(Beginning of EXTRACTED ENTRIES)
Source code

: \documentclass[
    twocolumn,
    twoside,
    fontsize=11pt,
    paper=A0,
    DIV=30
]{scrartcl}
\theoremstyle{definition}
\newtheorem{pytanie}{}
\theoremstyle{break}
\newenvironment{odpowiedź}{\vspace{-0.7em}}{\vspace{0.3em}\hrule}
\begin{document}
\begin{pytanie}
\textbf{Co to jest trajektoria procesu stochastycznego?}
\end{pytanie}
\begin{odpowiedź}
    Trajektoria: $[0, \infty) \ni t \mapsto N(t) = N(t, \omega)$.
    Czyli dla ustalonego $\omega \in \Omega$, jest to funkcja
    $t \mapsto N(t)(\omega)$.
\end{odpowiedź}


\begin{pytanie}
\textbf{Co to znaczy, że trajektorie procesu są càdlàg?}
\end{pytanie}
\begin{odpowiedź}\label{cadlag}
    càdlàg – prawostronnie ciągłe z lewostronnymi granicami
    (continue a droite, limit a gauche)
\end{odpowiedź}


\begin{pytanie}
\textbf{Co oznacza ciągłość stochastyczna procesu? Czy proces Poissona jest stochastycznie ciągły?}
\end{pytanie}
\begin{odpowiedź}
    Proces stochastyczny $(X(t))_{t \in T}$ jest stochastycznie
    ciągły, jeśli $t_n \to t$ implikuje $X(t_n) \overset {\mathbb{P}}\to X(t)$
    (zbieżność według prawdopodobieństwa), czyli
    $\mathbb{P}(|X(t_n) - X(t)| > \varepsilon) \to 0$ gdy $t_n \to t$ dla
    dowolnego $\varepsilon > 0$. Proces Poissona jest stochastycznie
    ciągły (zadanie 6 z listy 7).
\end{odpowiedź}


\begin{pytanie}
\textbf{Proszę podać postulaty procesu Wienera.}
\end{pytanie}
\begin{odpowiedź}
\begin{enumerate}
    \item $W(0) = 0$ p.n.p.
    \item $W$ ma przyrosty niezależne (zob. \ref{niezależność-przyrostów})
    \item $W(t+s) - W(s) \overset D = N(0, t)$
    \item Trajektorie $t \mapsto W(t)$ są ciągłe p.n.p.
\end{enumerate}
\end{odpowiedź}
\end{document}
(End of EXTRACTED ENTRIES)
**PROMPT**
Repeat each entry above exactly as shown.

**PROBLEM SOLUTION**
Source code

: \documentclass[
    twocolumn,
    twoside,
    fontsize=11pt,
    paper=A0,
    DIV=30
]{scrartcl}
\theoremstyle{definition}
\newtheorem{pytanie}{}
\theoremstyle{break}
\newenvironment{odpowiedź}{\vspace{-0.7em}}{\vspace{0.3em}\hrule}
\begin{document}
\begin{pytanie}
\textbf{Co to jest trajektoria procesu stochastycznego?}
\end{pytanie}
\begin{odpowiedź}
    Trajektoria: $[0, \infty) \ni t \mapsto N(t) = N(t, \omega)$.
    Czyli dla ustalonego $\omega \in \Omega$, jest to funkcja
    $t \mapsto N(t)(\omega)$.
\end{odpowiedź}


\begin{pytanie}
\textbf{Co to znaczy, że trajektorie procesu są càdlàg?}
\end{pytanie}
\begin{odpowiedź}\label{cadlag}
    càdlàg – prawostronnie ciągłe z lewostronnymi granicami
    (continue a droite, limit a gauche)
\end{odpowiedź}


\begin{pytanie}
\textbf{Co oznacza ciągłość stochastyczna procesu? Czy proces Poissona jest stochastycznie ciągły?}
\end{pytanie}
\begin{odpowiedź}
    Proces stochastyczny $(X(t))_{t \in T}$ jest stochastycznie
    ciągły, jeśli $t_n \to t$ implikuje $X(t_n) \overset {\mathbb{P}}\to X(t)$
    (zbieżność według prawdopodobieństwa), czyli
    $\mathbb{P}(|X(t_n) - X(t)| > \varepsilon) \to 0$ gdy $t_n \to t$ dla
    dowolnego $\varepsilon > 0$. Proces Poissona jest stochastycznie
    ciągły (zadanie 6 z listy 7).
\end{odpowiedź}


\begin{pytanie}
\textbf{Proszę podać postulaty procesu Wienera.}
\end{pytanie}
\begin{odpowiedź}
\begin{enumerate}
    \item $W(0) = 0$ p.n.p.
    \item $W$ ma przyrosty niezależne (zob. \ref{niezależność-przyrostów})
    \item $W(t+s) - W(s) \overset D = N(0, t)$
    \item Trajektorie $t \mapsto W(t)$ są ciągłe p.n.p.
\end{enumerate}
\end{odpowiedź}
\end{document}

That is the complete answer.